O próximo passo é desconectar o barril, agitando-o pelo menos umas 50 vezes. “Em barril grande, devido ao peso, eu coloco um tatame no chão e rolo de um lado para o outro. Conecto o barril novamente e repito a operação diversas vezes, até que a pressão esteja estabilizada no visor do manômetro. Depois, levo o barril para a geladeira e, no dia seguinte, carbonato novamente para um melhor aperfeiçoamento da carbonatação. Deixo a cerveja na geladeira para estabilizar e já está pronta para serviço.”
Prós e contras
Ambas as formas de envase tem as suas peculiaridades, diz Caique. Mas aponta o preço como uma das grandes diferenças. “Para o priming, você precisa de garrafas que, muitas vezes, usamos a de alguma cerveja que bebemos e guardamos. Tampinhas e arrolhadores não têm preços elevados. Já no contrapressão você necessita de um equipamento que não custa menos de mil reais. Em contrapartida, o tempo para degustação é infinitamente menor. Essas são as diferenças básicas, na minha opinião”, diz, acrescentando que a Acerva Carioca adquiriu um equipamento envasador de garrafas para diminuir custos para os associados.
Comparativos
Ainda em relação às técnicas, o cervejeiro diz que gosta muito do envase no postmix, pois consegue carbonatar e levar para os encontros mensais da Acerva. “No contrapressão, consigo garrafas mais iguais, o que ajuda em concursos. No priming ocorre da mesma leva ter uma garrafa muito carbonatada e outra totalmente flat. O envase contrapressão possibilita você beber a sua cerveja na chopeira, na garrafa ou encher um growler e levar junto. Já o priming você só bebe praticamente na garrafa, mas eu recomendo para o cervejeiro iniciante, pois é mais fácil de entendimento e funciona perfeitamente para entender a carbonatação. O priming tem o perigo de explosão de garrafas enquanto que, no barril, isso é muito difícil.” A sanitização de garrafas também é feita com ácido peracético, que Caique considera perigoso, preferindo o iodofor, que ele coloca no balde envasador com água, mistura e deixa ter contato por, no mínimo, um minuto.

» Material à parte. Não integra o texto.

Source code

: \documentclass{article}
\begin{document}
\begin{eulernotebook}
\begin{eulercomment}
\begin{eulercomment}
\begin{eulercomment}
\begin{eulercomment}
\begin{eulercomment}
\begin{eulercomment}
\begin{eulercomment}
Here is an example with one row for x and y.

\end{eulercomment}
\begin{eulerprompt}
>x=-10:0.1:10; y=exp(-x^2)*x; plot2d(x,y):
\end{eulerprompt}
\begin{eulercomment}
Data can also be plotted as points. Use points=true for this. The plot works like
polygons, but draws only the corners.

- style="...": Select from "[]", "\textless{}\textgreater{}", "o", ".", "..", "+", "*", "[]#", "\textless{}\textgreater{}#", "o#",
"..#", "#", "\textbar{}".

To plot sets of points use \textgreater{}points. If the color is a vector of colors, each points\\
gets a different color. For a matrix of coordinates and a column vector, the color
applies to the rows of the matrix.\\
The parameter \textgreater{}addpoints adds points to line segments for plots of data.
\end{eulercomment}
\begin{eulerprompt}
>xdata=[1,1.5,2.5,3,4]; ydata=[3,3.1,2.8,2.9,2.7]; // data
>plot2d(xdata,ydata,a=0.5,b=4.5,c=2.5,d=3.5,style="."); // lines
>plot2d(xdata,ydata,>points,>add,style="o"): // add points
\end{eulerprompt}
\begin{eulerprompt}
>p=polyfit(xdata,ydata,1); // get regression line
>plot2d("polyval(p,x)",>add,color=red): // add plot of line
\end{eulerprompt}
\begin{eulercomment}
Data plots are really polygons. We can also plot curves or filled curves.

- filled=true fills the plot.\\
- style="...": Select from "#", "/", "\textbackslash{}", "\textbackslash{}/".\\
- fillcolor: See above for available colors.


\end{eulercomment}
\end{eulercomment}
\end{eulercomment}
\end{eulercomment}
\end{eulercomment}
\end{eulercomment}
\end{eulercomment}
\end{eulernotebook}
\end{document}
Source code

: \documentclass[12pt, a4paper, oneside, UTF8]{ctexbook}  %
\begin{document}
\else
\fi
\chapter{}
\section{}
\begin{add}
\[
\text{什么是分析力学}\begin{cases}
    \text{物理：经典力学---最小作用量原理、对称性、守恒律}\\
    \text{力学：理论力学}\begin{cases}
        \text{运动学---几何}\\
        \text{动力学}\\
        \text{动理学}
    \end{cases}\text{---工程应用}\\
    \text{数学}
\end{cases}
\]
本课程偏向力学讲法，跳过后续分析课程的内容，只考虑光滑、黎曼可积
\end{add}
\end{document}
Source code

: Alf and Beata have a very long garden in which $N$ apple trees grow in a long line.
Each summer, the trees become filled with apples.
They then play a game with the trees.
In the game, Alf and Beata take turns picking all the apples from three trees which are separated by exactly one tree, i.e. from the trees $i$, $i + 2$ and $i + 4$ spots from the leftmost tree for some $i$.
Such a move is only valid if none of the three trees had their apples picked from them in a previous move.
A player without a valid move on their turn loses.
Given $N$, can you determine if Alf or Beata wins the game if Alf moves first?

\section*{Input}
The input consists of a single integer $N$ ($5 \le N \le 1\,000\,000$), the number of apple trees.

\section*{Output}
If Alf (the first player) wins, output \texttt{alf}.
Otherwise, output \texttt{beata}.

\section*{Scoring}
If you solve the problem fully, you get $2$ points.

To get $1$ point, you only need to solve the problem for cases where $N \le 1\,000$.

Cuidados no envase e dicas
O homebrewer reforça que os cuidados principais no envase são com a sanitização. “Esta parte fria do processo oferece grandes riscos de contaminação, pois a cerveja fica exposta ao ambiente. Eu abuso do álcool 70% em tudo, se a pá que uso para homogeneização da cerveja tocar a superfície, já uso o álcool novamente; se eu tocar algo fora do que estiver sanitizando, borrifo álcool as mãos novamente. A sincronização das fases do envase evita maior exposição da cerveja e recipientes a contaminações.” Para os cervejeiros caseiros, ele deixa a recomendação de usar qualquer um dos dois processos como uma forma de conhecer melhor os dois procedimentos. “E decidir qual melhor se encaixa ao seu processo e ambiente cervejeiro. Use o equipamento de algum amigo, faça um curso de carbonatação forçada, pois ambos têm as suas particularidades e vantagens. Conheça os dois, se atente a resíduos de açúcar, exagere na sanitização e higienização. E lembre que o envase é tão importante quanto a brassagem e a fermentação.”